◆ Work to be completed: Lines to restate from the data below: from the one containing "By making it" to the one containing "Grundsystemet er det", both included. Give them again exactly, and only them.

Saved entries
[Start of Attachment]
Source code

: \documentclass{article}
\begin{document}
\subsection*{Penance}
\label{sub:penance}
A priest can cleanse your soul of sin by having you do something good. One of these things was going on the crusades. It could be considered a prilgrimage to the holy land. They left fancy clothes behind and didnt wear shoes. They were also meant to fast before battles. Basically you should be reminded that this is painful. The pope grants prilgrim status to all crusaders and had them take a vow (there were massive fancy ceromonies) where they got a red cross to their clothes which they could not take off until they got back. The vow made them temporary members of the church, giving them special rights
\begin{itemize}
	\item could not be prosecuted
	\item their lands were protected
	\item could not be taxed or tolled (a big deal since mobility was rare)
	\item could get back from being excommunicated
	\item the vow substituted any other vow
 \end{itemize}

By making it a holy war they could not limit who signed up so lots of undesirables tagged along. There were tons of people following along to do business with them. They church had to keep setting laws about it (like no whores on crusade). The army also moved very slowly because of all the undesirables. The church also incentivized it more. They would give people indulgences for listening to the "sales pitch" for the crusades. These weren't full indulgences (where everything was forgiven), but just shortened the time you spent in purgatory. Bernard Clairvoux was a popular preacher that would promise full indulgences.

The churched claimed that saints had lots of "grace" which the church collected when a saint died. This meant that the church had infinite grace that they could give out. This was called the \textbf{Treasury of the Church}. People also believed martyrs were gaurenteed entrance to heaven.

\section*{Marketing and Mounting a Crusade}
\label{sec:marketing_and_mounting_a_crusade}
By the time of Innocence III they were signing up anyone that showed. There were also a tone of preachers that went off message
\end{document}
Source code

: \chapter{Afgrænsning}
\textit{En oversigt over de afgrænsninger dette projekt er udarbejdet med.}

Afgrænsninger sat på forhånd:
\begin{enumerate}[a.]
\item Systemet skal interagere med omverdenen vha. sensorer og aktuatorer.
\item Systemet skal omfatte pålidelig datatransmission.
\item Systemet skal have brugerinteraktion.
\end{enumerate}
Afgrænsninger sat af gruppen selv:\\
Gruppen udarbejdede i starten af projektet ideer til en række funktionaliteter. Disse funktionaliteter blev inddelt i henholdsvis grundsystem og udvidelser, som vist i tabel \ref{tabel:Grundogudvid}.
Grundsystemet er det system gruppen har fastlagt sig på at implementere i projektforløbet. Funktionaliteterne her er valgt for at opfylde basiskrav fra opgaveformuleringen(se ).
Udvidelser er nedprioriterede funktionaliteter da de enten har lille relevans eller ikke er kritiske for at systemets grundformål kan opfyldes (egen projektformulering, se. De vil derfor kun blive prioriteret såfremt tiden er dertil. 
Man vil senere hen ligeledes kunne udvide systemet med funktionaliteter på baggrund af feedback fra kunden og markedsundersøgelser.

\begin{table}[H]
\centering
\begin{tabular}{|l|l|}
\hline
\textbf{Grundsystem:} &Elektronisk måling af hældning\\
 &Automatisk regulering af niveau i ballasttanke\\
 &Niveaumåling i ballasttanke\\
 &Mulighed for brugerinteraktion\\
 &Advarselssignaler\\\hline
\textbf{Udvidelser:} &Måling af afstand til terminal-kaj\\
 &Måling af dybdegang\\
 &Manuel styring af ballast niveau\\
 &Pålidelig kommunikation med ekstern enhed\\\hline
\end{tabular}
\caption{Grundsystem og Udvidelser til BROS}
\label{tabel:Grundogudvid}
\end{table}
[End of Attachment]
◆ Written solution:
By making it a holy war they could not limit who signed up so lots of undesirables tagged along. There were tons of people following along to do business with them. They church had to keep setting laws about it (like no whores on crusade). The army also moved very slowly because of all the undesirables. The church also incentivized it more. They would give people indulgences for listening to the "sales pitch" for the crusades. These weren't full indulgences (where everything was forgiven), but just shortened the time you spent in purgatory. Bernard Clairvoux was a popular preacher that would promise full indulgences.

The churched claimed that saints had lots of "grace" which the church collected when a saint died. This meant that the church had infinite grace that they could give out. This was called the \textbf{Treasury of the Church}. People also believed martyrs were gaurenteed entrance to heaven.

\section*{Marketing and Mounting a Crusade}
\label{sec:marketing_and_mounting_a_crusade}
By the time of Innocence III they were signing up anyone that showed. There were also a tone of preachers that went off message
\end{document}
Source code

: \chapter{Afgrænsning}
\textit{En oversigt over de afgrænsninger dette projekt er udarbejdet med.}

Afgrænsninger sat på forhånd:
\begin{enumerate}[a.]
\item Systemet skal interagere med omverdenen vha. sensorer og aktuatorer.
\item Systemet skal omfatte pålidelig datatransmission.
\item Systemet skal have brugerinteraktion.
\end{enumerate}
Afgrænsninger sat af gruppen selv:\\
Gruppen udarbejdede i starten af projektet ideer til en række funktionaliteter. Disse funktionaliteter blev inddelt i henholdsvis grundsystem og udvidelser, som vist i tabel \ref{tabel:Grundogudvid}.
Grundsystemet er det system gruppen har fastlagt sig på at implementere i projektforløbet. Funktionaliteterne her er valgt for at opfylde basiskrav fra opgaveformuleringen(se ).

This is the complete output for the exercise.